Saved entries
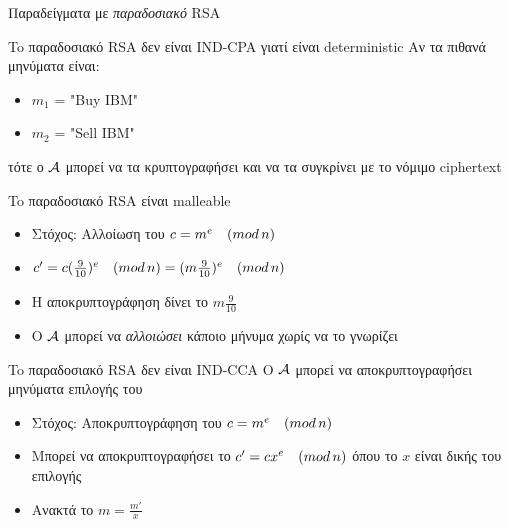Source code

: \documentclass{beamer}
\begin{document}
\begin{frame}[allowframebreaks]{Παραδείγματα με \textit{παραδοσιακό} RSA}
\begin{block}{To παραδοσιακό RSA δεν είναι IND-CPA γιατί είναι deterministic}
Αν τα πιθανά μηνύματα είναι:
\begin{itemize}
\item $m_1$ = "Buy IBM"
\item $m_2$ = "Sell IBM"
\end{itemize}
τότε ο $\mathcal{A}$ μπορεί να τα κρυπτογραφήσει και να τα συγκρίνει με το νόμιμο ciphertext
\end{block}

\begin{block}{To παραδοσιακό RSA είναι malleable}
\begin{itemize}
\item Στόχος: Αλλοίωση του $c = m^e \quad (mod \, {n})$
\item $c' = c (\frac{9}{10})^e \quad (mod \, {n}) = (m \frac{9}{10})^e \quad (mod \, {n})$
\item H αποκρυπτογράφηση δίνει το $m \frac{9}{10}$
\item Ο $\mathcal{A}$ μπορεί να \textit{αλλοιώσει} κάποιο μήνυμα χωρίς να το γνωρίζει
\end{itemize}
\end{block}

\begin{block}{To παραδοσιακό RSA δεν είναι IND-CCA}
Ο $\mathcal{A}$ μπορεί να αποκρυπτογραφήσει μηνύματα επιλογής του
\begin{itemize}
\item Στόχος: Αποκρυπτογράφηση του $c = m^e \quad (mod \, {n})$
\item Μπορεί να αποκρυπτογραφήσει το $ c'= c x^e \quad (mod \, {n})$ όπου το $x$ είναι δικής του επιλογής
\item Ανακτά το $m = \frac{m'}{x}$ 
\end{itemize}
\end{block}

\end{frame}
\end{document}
--
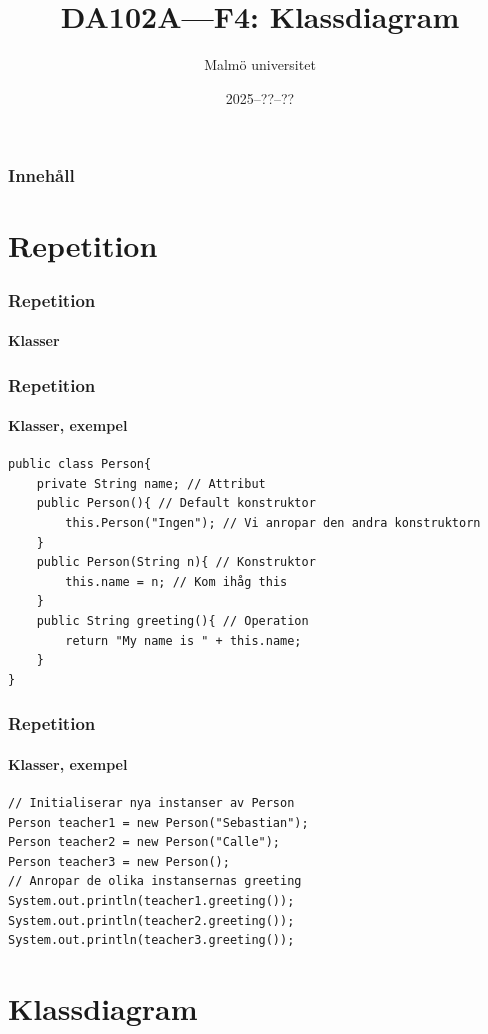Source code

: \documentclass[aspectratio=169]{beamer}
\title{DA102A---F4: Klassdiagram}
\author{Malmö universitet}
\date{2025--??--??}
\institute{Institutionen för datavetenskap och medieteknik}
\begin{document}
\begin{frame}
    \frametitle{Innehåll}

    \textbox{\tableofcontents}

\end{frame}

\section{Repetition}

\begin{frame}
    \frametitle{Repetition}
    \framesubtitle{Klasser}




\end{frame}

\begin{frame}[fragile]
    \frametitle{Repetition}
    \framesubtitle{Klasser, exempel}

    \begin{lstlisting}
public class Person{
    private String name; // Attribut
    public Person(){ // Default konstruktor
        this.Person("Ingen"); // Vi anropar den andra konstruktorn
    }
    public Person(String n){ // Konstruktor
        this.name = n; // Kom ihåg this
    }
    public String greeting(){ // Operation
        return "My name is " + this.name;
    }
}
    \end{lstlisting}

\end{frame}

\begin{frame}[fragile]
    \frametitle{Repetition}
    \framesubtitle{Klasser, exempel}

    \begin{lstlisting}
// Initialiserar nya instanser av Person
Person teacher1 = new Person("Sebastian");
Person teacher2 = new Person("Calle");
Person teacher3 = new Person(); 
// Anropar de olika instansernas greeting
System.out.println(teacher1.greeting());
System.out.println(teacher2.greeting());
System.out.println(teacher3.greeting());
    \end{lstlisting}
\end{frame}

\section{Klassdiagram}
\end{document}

Action item
List every line above that holds the word "επιλογής".

Your solution
Ο $\mathcal{A}$ μπορεί να αποκρυπτογραφήσει μηνύματα επιλογής του
\item Μπορεί να αποκρυπτογραφήσει το $ c'= c x^e \quad (mod \, {n})$ όπου το $x$ είναι δικής του επιλογής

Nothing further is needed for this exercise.